Kalabalık akın akın Ankara Üniversitesi Siyasal Bilgiler Fakültesi Aziz Köklü Konferans Salonu'nu dolduruyor. Çoğunluk genç, geleceğin entellektüelleri. Kızlar da oğlanlar da küpeli, saçlarda ince örgüler.
Rengarenk takılar. Kıyafetlerde salaş mı desek, ama neşeli. Kızlar uzun etek, spor pabuç, askılı bluz seçmiş, oğlanlar şortlu. Şimdinin entelektülleri ise "arzunun yıkıcılığı"na kapılıp, çoktan özgürleşmiş. Eski gençliğin "ciddiyeti" yok. İnsan seviyor böylesi gençliği.
Bir saatlik kuyrukta beklemenin sonunda salona giriyoruz. O sırada bir espiriyi patlatıyor "Judith Butler'in konserine geldik." Sahi hangi ünlü bu konferans salonuna geldiğinde böyle coşku olur. Zaten organizasyonu düzenleyenlerin de yüzü gülüyor. Kimin aklına gelirdi ki 90'larda birkaç kişiyle başlayan hareketin buralara geleceği.
Gelenlerin hepsi bu hareketin içinden olmasa gerek. Nerden duydular? Şu internet güzel birşey. Çeşitli sosyal paylaşım siteleri işe yarıyor demek ki. Ama durumu sadece teknolojiyle açıklamak yeterli mi?

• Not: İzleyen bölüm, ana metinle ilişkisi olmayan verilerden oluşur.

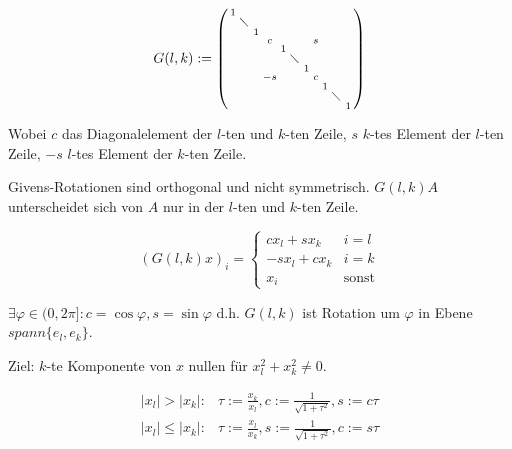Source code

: $$G(l,k) := \left(\begin{smallmatrix}
1 &           &   &    &   &           &   &   &   &           &   \\
  & \diagdown &   &    &   &           &   &   &   &           &   \\
  &           & 1 &    &   &           &   &   &   &           &   \\
  &           &   &  c &   &           &   & s &   &           &   \\
  &           &   &    & 1 &           &   &   &   &           &   \\
  &           &   &    &   & \diagdown &   &   &   &           &   \\
  &           &   &    &   &           & 1 &   &   &           &   \\
  &           &   & -s &   &           &   & c &   &           &   \\
  &           &   &    &   &           &   &   & 1 &           &   \\
  &           &   &    &   &           &   &   &   & \diagdown &   \\
  &           &   &    &   &           &   &   &   &           & 1
\end{smallmatrix}\right)$$

Wobei $c$ das Diagonalelement der $l$-ten und $k$-ten Zeile, $s$ $k$-tes Element der $l$-ten Zeile, $-s$ $l$-tes Element der $k$-ten Zeile.

Givens-Rotationen sind orthogonal und nicht symmetrisch. $G(l,k)A$ unterscheidet sich von $A$ nur in der $l$-ten und $k$-ten Zeile.

\vspace{-4mm}
$$(G(l,k)x)_i = \begin{cases}
	cx_l  + sx_k & i=l \\
	-sx_l + cx_k & i=k \\
	x_i          & \text{sonst}
\end{cases}$$

$\exists \varphi \in (0,2\pi] : c=\cos{\varphi}, s=\sin{\varphi}$ d.h. $G(l,k)$ ist Rotation um $\varphi$ in Ebene $spann\{e_l,e_k\}$.

Ziel: $k$-te Komponente von $x$ nullen für $x_l^2+x_k^2 \neq 0$.

\vspace{-4mm}
\begin{align*}
	|x_l| > |x_k| : &\tau := \frac{x_k}{x_l}, c := \frac{1}{\sqrt{1+\tau^2}}, s := c\tau \\
	|x_l| \leq |x_k| : &\tau := \frac{x_l}{x_k}, s := \frac{1}{\sqrt{1+\tau^2}}, c := s\tau
\end{align*}

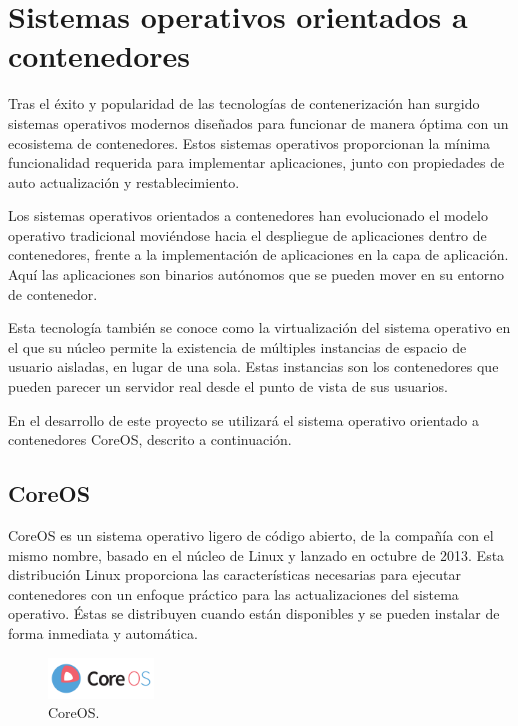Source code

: \section{Sistemas operativos orientados a contenedores}

Tras el éxito y popularidad de las tecnologías de contenerización han surgido sistemas operativos modernos diseñados para funcionar de manera óptima con un ecosistema de contenedores. Estos sistemas operativos proporcionan la mínima funcionalidad requerida para implementar aplicaciones, junto con propiedades de auto actualización y restablecimiento.

Los sistemas operativos orientados a contenedores han evolucionado el modelo operativo tradicional moviéndose hacia el despliegue de aplicaciones dentro de contenedores, frente a la implementación de aplicaciones en la capa de aplicación. Aquí las aplicaciones son binarios autónomos que se pueden mover en su entorno de contenedor.

Esta tecnología también se conoce como la virtualización del sistema operativo en el que su núcleo permite la existencia de múltiples instancias de espacio de usuario aisladas, en lugar de una sola. Estas instancias son los contenedores que pueden parecer un servidor real desde el punto de vista de sus usuarios.

En el desarrollo de este proyecto se utilizará el sistema operativo orientado a contenedores CoreOS, descrito a continuación.

\subsection{CoreOS}

CoreOS es un sistema operativo ligero de código abierto, de la compañía con el mismo nombre, basado en el núcleo de Linux y lanzado en octubre de 2013. Esta distribución Linux proporciona las características necesarias para ejecutar contenedores con un enfoque práctico para las actualizaciones del sistema operativo. Éstas se distribuyen cuando están disponibles y se pueden instalar de forma inmediata y automática.

\begin{figure}[H]
\centering
\includegraphics[width=0.25\textwidth]{images/figures/coreos.png}
\caption{CoreOS.\footnotemark}
\end{figure}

Hayır, tabii ki organizasyonu düzenleyenlerin de payı çok büyük. Çok iyi örgütlenmişler. Daha bir kaç hafta önce aileden sorumlu bakanı protesto ederken yaptıkları yaratıcı eylemi unutmadık. Ne kadar güzel izah ettiler kendilerini.
Zaten eskisi gibi değiller, uzun süredir daha örgütlü ve dinamikler. Artık entelektüel çerçevesi olan, teorik ve edebi bilgileri aynı anda paylaştıkları hem dergileri hem de internet siteleri, gittikçe kurumsallaşan derneklerinde kütüphaneleri bile var.
Ama tüm bunlar bu kalabalığı açıklamaya yetmiyor. Çünkü dünyaca ünlü feminist bir kadın geliyor. Bunun heyecanı günler öncesinden sarmış insanları. Ajandalar ona göre ayarlanmış.
Konferansın moderatörü bile açılış konuşmasını yaparken "ben onun kadar olamam" diyor. Evet, altıyüz kişilik salonda salondan taşıp merdivenleri ve dışarıyı dolduran kalabalığın anlamı bu.
Peki kalabalık. On yıl önce aynı örgüt aynı kişiyi çağırsa bu kadar coşkuyla gelir miydi? Bugün artık sadece Judith Butler'in varlığıyla açıklanmayacak paradigmalar olsa gerek. Demek ki insanlarımızın kafasında da bir dönüşüm gerçekleşiyor.
Belli ki konferansı düzenleyenlerin yeni arkadaşları, dostları, "yoldaşları" var. Zaten Judith Butler toplumsal cinsiyet polisliğini sadece resmi görevlilerin yapmadığını, asıl bu görevi sıradan insanların üstlendiğini söylüyor.
İşte bu bağlamda değişim önemli. Çünkü bu örgütlenmede örgütlenenlerin başarısı büyük. Bunu yaparken bedelini çok ağır ödediler halen de ödüyorlar. En önemlisi de başlangıçta varlıklarını kabul ettirmek için yola çıkan bu arkadaşlar bugün gelmiş oldukları politik nokta ile parmak ısırtıyorlar.
Sadece biz değil, basınımız, partilerimiz de sürecin parçası olma yolunda. Öyle olmasa Çağdaş Sanat Merkezi'nde yapılan Açılış Formu'na "bizden" milletvekilleri, belediye başkanları katılır mıydı, "eşcinsel açılımı" yapılır mıydı?
İkincisi karşılıklı yapılan bu yolculukta heteroseksüel partnerlerin de gönülden sahiciliği. Dünden bugüne hem niceliksel hem de niteliksel olarak artan bu topluluk, hem akademik hem de sokaktaki feminist hareketten beslenerek büyüyor.
Şimdi yeni dünya düzeninde bize yabancı olmayan savaş, sömürü, ırkcılık, göçmenlik, yoksulluk gibi konularla mücadele edecek güçler oluşturmak her iki tarafında derdi.
Diyoruz ya toplantı da önemli, konuğu da. Alkış tufan, ciddi görünümlü küçük bir kadını karşılıyoruz.
Böylesi bir ilgiyi beklemiyor olmalı, sevimlice utanıyor, gülümsüyor. Hemen konuşmasına başlıyor.
Muhtemelen başka yazarlar dikkat çekecek konuşmalarına. Ben kendi adıma 5. Uluslararası HOMOFOBi Karşıtı Buluşma'nın önemli ilklere imza attığını yaşayarak görüyorum.